WHAT IS NEEDED - Which lines in the data below contain the word "score"? Pull each of them out.

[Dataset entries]
····················

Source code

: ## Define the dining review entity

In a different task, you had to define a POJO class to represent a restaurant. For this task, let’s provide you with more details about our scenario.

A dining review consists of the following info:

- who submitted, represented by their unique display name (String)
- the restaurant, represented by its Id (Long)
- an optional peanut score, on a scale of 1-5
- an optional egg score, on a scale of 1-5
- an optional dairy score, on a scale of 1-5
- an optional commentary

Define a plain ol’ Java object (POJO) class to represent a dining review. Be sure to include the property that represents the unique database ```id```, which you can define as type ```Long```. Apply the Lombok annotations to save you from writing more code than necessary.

····················

WRITTEN ANSWER -
- an optional peanut score, on a scale of 1-5
- an optional egg score, on a scale of 1-5
- an optional dairy score, on a scale of 1-5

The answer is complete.